### Required work
Leave out the pictures and restate every entry word for word.

(Collected data)
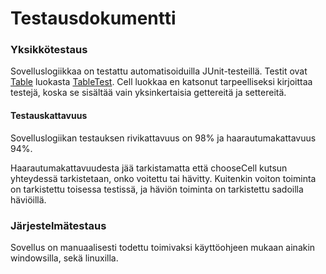 # Testausdokumentti

### Yksikkötestaus

Sovelluslogiikkaa on testattu automatisoiduilla JUnit-testeillä. Testit ovat [Table](https://github.com/Sampyy/ot-harjoitustyo/blob/master/MineSweeper/src/main/java/minesweeper/domain/Table.java) luokasta [TableTest](https://github.com/Sampyy/ot-harjoitustyo/blob/master/MineSweeper/src/test/java/minesweeper/domain/TableTest.java). Cell luokkaa en katsonut tarpeelliseksi kirjoittaa testejä, koska se sisältää vain yksinkertaisia gettereitä ja settereitä.

#### Testauskattavuus

Sovelluslogiikan testauksen rivikattavuus on 98% ja haarautumakattavuus 94%.


Haarautumakattavuudesta jää tarkistamatta että chooseCell kutsun yhteydessä tarkistetaan, onko voitettu tai hävitty. Kuitenkin voiton toiminta on tarkistettu toisessa testissä, ja häviön toiminta on tarkistettu sadoilla häviöillä.

### Järjestelmätestaus

Sovellus on manuaalisesti todettu toimivaksi käyttöohjeen mukaan ainakin windowsilla, sekä linuxilla.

### Solved exercise
 # Testausdokumentti

### Yksikkötestaus

Sovelluslogiikkaa on testattu automatisoiduilla JUnit-testeillä. Testit ovat [Table](https://github.com/Sampyy/ot-harjoitustyo/blob/master/MineSweeper/src/main/java/minesweeper/domain/Table.java) luokasta [TableTest](https://github.com/Sampyy/ot-harjoitustyo/blob/master/MineSweeper/src/test/java/minesweeper/domain/TableTest.java). Cell luokkaa en katsonut tarpeelliseksi kirjoittaa testejä, koska se sisältää vain yksinkertaisia gettereitä ja settereitä.

#### Testauskattavuus

Sovelluslogiikan testauksen rivikattavuus on 98% ja haarautumakattavuus 94%.


Haarautumakattavuudesta jää tarkistamatta että chooseCell kutsun yhteydessä tarkistetaan, onko voitettu tai hävitty. Kuitenkin voiton toiminta on tarkistettu toisessa testissä, ja häviön toiminta on tarkistettu sadoilla häviöillä.

### Järjestelmätestaus

Sovellus on manuaalisesti todettu toimivaksi käyttöohjeen mukaan ainakin windowsilla, sekä linuxilla.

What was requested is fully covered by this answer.